Every day the priests and brothers pray to rejoin the members of their religious group who are trapped in communist Vietnam. And over 18 years, their prayers and rituals have created the largest annual gathering of Vietnamese in the United States.
More than 50,000 Vietnamese are expected to come to Carthage for a Marian Days celebration that began Thursday and ends this morning with an outdoor Mass.
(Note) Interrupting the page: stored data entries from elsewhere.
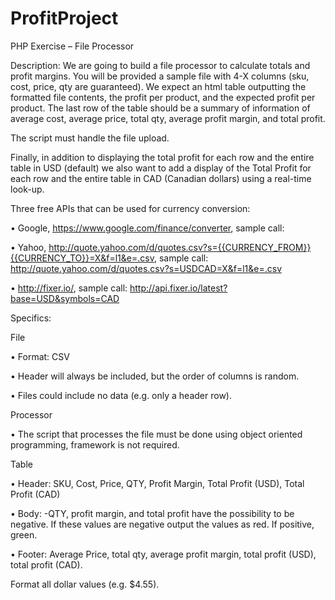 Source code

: # ProfitProject
PHP Exercise – File Processor

Description:
We are going to build a file processor to calculate totals and profit margins. You will be provided a sample file with 4-X columns (sku, cost, price, qty are guaranteed).  We expect an html table outputting the formatted file contents, the profit per product, and the expected profit per product.  The last row of the table should be a summary of information of average cost, average price, total qty, average profit margin, and total profit.

The script must handle the file upload.

Finally, in addition to displaying the total profit for each row and the entire table in USD (default) we also want to add a display of the Total Profit for each row and the entire table in CAD (Canadian dollars) using a real-time look-up.

Three free APIs that can be used for currency conversion:

• Google, https://www.google.com/finance/converter, sample call:

• Yahoo, http://quote.yahoo.com/d/quotes.csv?s={{CURRENCY_FROM}}{{CURRENCY_TO}}=X&f=l1&e=.csv, sample call: http://quote.yahoo.com/d/quotes.csv?s=USDCAD=X&f=l1&e=.csv

• http://fixer.io/, sample call: http://api.fixer.io/latest?base=USD&symbols=CAD


Specifics:

File

• Format: CSV

• Header will always be included, but the order of columns is random.

• Files could include no data (e.g. only a header row).


Processor

• The script that processes the file must be done using object oriented programming, framework is not required.

Table

• Header: SKU, Cost, Price, QTY, Profit Margin, Total Profit (USD), Total Profit (CAD)

• Body: 
    -QTY, profit margin, and total profit have the possibility to be negative.  If these values are negative output the values as red.  If positive, green.
    
• Footer: Average Price, total qty, average profit margin, total profit (USD), total profit (CAD).

Format all dollar values (e.g. $4.55).
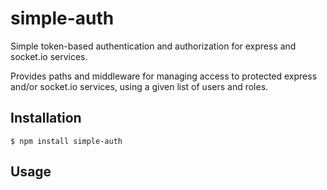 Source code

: # simple-auth

Simple token-based authentication and authorization for express and socket.io services.

Provides paths and middleware for managing access to protected express and/or socket.io services, using a given list of users and roles.

## Installation

`$ npm install simple-auth`

## Usage

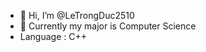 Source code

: - 👋 Hi, I’m @LeTrongDuc2510
- 👀 Currently my major is Computer Science
- Language : C++


<!---
LeTrongDuc2510/LeTrongDuc2510 is a ✨ special ✨ repository because its `README.md` (this file) appears on your GitHub profile.
You can click the Preview link to take a look at your changes.
--->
Carthage's population is 11,000.
The Vietnamese visitors come to honor the Virgin Mary, reconnect with their culture and reunite with relatives.
"The main reason we come is to worship Mother Mary," said Quy Nguyen of Overland Park, Kan. "But it is also a reunion for all of the Vietnamese Catholics."
'Mary is our hope'
The priests and brothers, all members of the Congregation of the Mother Co-Redemptrix, began the four-day celebration 18 years ago.
They believe that Mary helped keep them safe in their escape from Vietnam and that she will help lead them back there.
"Mary is our hope," Brother John Nghi said. "We relied on her for our exodus, and we rely on her to help us with our lives."
"She is human," said Brother Phillip Kha. "She can feel for us, what we feel."
Like the priests and brothers, most who come to the annual Marian Day events are refugees. They fled Vietnam by boat after Saigon fell to communist forces in 1975.
The first Marian Days drew about 1,500 people. The next year 4,500 came, then 6,000, then 8,500. Since 1986, the numbers have surpassed 40,000.
"We never thought it would grow into this," said Nghi.
A city of tents was erected Thursday, with tarps, ropes and plastic awnings intertwining on nearly every open spot of the order's 30 acres. Wooden arrows painted with city names point out the camp sites. Chicago, Albuquerque, Memphis, Denver, New Orleans, Fort Worth. Every state is represented, the brothers said.
Only teen-agers, most of whom were born in the United States, tend to converse in English. Older visitors speak Vietnamese.
Sixteen Masses are said over the course of the four-day celebration. Thursday, a reverent silence fell over the crowd of more than 5,000 as an opening Mass took place at dusk. The most noticeable movements were of the cool worshipers in the humid, 85-degree air.
Communion was given by more than 60 priests who fanned out into the crowd. The people formed a procession after the Mass, following the priests and carrying paper lanterns with lighted candles. Slowly the crowd filled the courtyard surrounding a 7-ton, 33-foot-tall statue of Mary holding Jesus. A third figure, representing the Vietnamese boat people, is carved at Mary's feet.
More than 170 members of the Co-Redemptrix order left Vietnam by boat in 1975. It was the second exodus for the Congregation of the Mother Co-Redemptrix, which began in 1953 in North Vietnam.
The order was forced to move to South Vietnam in its first year of existence because of religious persecution by the communists, Nghi said.
Although the majority of people in Vietnam are Buddhist, the order had grown to about 624 by 1975, according to the order's history.
Only about 170 of the brothers and priests made it out of the country before the communists took control of Saigon. Once in the United States, they settled on land formerly owned by the Oblates of Mary Immaculate, thanks to the intervention of Bishop Bernard Law, now a cardinal in Boston.